Economics Assignment Sample
Q1:
Answer :Consequentialist utilitarianism:
Bentham and Mill developed consequentialist utilitarianism, a moral philosophy of ethics. It is a component of consequentialism, which assesses the rightness or wrongness of actions according to their outcomes. In the context of social policy guidance, utilitarianism provides a framework for assessing policies based on their overall influence on society well-being. Arguments for Utilitarianism in Social Policy:
Measurement of objective:
The theory Objective measurement theory emphasizes rational and evidence-based decision-making. According to the principle, the proposed policy can be reviewed using a cost-benefit analysis and altered if it fails to optimize the general satisfaction of society. This flexibility enables governments to alter policies to meet changing societal needs.
Impartiality:
The concept is fair and impartial since it focuses on the good of society. The idea implies that everyone's satisfaction is valued equally, avoiding the possibility of enacting policies that favor only a small elite minority.
Maximization on well-being and social welfare:
The approach focuses on ensuring societal happiness and harmony.

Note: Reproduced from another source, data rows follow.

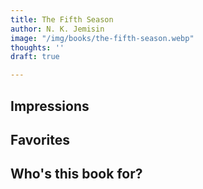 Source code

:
 ```yaml
---
title: The Fifth Season
author: N. K. Jemisin
image: "/img/books/the-fifth-season.webp"
thoughts: ''
draft: true

---
```

## Impressions

## Favorites

## Who's this book for? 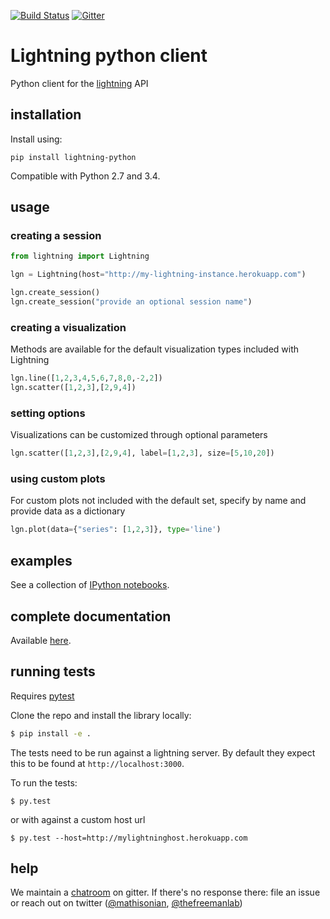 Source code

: [![Build Status](https://travis-ci.org/lightning-viz/lightning-python.svg?branch=master)](https://travis-ci.org/lightning-viz/lightning-python)
[![Gitter](https://badges.gitter.im/Join%20Chat.svg)](https://gitter.im/lightning-viz/lightning?utm_source=badge&utm_medium=badge&utm_campaign=pr-badge&utm_content=badge)


Lightning python client
================

Python client for the [lightning](https://github.com/mathisonian/lightning) API

## installation
Install using:

```
pip install lightning-python
```
Compatible with Python 2.7 and 3.4. 

## usage

### creating a session

```python
from lightning import Lightning

lgn = Lightning(host="http://my-lightning-instance.herokuapp.com")

lgn.create_session()
lgn.create_session("provide an optional session name")
```

### creating a visualization
Methods are available for the default visualization types included with Lightning
```python
lgn.line([1,2,3,4,5,6,7,8,0,-2,2])
lgn.scatter([1,2,3],[2,9,4])
```

### setting options
Visualizations can be customized through optional parameters
```python
lgn.scatter([1,2,3],[2,9,4], label=[1,2,3], size=[5,10,20])
```
### using custom plots
For custom plots not included with the default set, specify by name and provide data as a dictionary
```python
lgn.plot(data={"series": [1,2,3]}, type='line')
```

## examples

See a collection of [IPython notebooks](http://nbviewer.ipython.org/github/lightning-viz/lightning-example-notebooks/tree/master/).

## complete documentation

Available [here](http://lightning-viz.github.io/lightning-python/).

## running tests

Requires [pytest](http://pytest.org/latest/)

Clone the repo and install the library locally:

```sh
$ pip install -e .
``` 

The tests need to be run against a lightning server. By default they expect
this to be found at `http://localhost:3000`.

To run the tests:

```
$ py.test
```

or with against a custom host url


```
$ py.test --host=http://mylightninghost.herokuapp.com
```

## help

We maintain a [chatroom](https://gitter.im/lightning-viz/lightning) on gitter. If there's no response there: file an issue or reach out on twitter ([@mathisonian](http://twitter.com/matisonian), [@thefreemanlab](http://twitter.com/thefreemanlab))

According to the principle, each policy should be established with the real-world impact of its decisions on people's lives in mind.
Arguments against Utilitarianism in social policy:
Difficulty in measuring happiness:
The "Felicific Calculus" developed by Bentham, while theoretically intriguing, poses considerable practical challenges. Happiness is subjective and difficult to measure. What constitutes happiness varies by person and country, and there is no universally acknowledged criterion for assessing pleasure (The Pursuit of Happiness, 2020).
The problem of distribution:
John Rawls' "A Theory of Justice" is an effective critique of utilitarianism (Fremantle, 2016). His research demonstrates that utilitarianism compromises minorities' interests for the sake of the majority, a direct breach of the fundamental premise of justice.
The role of rights:
The central dispute concerns the relationship between utilitarianism and individual rights. Some philosophers argue that rights just maximize utility, whilst others believe that rights have intrinsic value.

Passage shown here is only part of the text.